Preparative purification of tetraantennary oligosaccharides from human asialyl orosomucoid

An approach to isolate micromole quantities of tetraantennary oligosaccharides from human orosomucoid is presented. The N-linked oligosaccharides from 500 mg of the glycoprotein were released enzymatically, desialylated, and isolated free of protein using ion exchange chromatography. The pooled oligosaccharides were converted into oligosaccharide glycosylamines by reaction with ammonium bicarbonate then coupled to BOC-tyrosine to prepare tyrosinamide oligosaccharides. These were resolved on semipreparative RP-HPLC to recover micromole quantities of six purified tyrosinamide oligosaccharides. The oligosaccharide structures were elucidated by a combination of high-field proton NMR and matrix-assisted time of flight mass spectrometry and included biantennary, triantennary, monofucosylated triantennary, tetraantennary, monofucosylated tetraantennary, and a tetraantennary containing a single polylactosamine extension. Edman degradation was utilized to reverse the tyrosinamide oligosaccharide derivatization leading to the generation of reducing oligosaccharides. These were used to characterize the elution profile of asialyl orosomucoid oligosaccharides on high pH anion exchange chromatography.

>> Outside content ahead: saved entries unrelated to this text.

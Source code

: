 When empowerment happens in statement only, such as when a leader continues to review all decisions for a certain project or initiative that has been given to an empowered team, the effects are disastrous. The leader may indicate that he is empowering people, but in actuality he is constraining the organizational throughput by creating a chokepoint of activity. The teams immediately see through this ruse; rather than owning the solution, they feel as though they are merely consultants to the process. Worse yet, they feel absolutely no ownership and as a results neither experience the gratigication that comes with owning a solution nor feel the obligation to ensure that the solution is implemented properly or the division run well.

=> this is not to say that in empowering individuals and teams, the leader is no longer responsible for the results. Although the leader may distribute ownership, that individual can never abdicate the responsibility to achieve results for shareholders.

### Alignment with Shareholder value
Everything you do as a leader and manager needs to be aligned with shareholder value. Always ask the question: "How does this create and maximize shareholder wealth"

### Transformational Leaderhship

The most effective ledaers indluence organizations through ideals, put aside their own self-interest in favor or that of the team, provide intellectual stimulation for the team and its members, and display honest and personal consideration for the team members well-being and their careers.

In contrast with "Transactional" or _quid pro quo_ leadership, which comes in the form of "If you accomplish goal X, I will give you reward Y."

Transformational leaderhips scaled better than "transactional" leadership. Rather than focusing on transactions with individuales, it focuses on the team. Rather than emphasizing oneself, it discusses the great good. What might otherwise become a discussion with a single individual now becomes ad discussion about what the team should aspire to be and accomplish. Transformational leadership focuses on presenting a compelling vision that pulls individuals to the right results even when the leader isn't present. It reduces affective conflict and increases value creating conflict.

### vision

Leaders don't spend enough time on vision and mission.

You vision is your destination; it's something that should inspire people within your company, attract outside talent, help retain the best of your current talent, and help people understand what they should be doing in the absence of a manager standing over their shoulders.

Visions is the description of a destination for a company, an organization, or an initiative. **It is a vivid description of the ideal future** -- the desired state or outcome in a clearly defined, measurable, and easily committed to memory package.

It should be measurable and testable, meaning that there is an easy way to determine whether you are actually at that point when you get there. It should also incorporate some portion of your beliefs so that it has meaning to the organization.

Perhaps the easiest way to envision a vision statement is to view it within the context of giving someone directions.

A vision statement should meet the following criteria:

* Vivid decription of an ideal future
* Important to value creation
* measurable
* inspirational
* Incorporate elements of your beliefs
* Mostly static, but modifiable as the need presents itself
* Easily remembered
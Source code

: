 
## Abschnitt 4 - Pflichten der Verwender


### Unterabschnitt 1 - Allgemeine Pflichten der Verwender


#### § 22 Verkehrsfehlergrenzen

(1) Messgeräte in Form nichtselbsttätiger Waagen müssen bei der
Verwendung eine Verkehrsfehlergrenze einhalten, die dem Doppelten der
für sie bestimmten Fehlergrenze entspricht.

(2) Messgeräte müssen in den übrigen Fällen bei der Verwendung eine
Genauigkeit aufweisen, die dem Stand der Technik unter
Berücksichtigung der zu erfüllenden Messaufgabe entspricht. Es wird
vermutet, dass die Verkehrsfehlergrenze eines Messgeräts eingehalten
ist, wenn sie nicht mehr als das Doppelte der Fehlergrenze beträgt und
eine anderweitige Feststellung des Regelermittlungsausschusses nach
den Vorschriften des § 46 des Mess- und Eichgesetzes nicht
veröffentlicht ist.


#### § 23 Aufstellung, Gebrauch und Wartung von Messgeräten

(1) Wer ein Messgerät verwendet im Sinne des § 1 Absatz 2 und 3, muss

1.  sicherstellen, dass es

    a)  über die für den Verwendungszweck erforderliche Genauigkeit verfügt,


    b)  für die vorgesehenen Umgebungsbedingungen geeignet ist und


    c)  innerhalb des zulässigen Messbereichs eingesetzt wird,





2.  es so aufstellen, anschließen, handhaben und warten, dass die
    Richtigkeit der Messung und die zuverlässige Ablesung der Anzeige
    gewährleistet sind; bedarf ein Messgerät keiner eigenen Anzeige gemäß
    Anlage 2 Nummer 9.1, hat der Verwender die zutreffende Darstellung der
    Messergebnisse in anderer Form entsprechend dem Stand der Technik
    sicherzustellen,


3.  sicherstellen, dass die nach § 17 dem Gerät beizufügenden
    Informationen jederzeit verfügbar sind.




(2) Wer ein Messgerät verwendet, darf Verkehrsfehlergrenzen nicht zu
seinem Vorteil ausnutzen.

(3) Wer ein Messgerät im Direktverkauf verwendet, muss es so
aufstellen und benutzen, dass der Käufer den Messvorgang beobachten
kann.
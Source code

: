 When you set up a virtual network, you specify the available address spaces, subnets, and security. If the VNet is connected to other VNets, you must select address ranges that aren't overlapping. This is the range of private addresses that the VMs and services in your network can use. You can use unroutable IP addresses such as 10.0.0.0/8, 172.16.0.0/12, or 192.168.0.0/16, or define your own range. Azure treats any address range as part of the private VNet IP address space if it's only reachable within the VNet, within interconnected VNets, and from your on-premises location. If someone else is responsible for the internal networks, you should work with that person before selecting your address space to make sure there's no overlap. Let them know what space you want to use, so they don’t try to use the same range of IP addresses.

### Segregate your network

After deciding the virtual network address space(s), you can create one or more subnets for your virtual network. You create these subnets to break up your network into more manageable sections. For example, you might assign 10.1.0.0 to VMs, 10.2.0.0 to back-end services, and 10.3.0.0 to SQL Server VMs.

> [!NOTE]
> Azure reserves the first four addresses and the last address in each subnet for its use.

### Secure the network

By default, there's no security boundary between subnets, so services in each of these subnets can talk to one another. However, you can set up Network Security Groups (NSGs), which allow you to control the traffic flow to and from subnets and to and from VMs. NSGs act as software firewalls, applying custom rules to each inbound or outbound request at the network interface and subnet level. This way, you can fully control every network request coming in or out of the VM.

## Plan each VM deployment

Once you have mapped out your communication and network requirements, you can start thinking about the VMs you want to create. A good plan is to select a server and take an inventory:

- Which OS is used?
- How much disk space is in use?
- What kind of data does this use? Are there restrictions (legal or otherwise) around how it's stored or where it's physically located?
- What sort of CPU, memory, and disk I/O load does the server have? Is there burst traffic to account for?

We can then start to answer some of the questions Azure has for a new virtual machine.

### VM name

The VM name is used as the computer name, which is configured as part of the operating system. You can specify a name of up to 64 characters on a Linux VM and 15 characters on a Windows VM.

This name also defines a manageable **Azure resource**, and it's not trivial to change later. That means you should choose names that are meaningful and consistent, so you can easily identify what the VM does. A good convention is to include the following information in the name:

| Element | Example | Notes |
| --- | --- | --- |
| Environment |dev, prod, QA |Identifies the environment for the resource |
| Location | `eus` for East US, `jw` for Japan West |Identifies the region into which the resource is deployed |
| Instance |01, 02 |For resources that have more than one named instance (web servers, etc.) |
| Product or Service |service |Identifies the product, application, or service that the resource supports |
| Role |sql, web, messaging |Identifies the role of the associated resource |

This application of tyrosinamide derivatization has allowed for the first time the complete resolution of the complex oligosaccharide mixture from orosomucoid on a semipreparative scale in a single chromatogram and provide the first NMR characterization of polylactosamine tetraantennary oligosaccharide from this substrate. This study demonstrates the broad utility of the tyrosinamide derivatization to develop oligosaccharide libraries useful for probing the biological functions of glycosylation.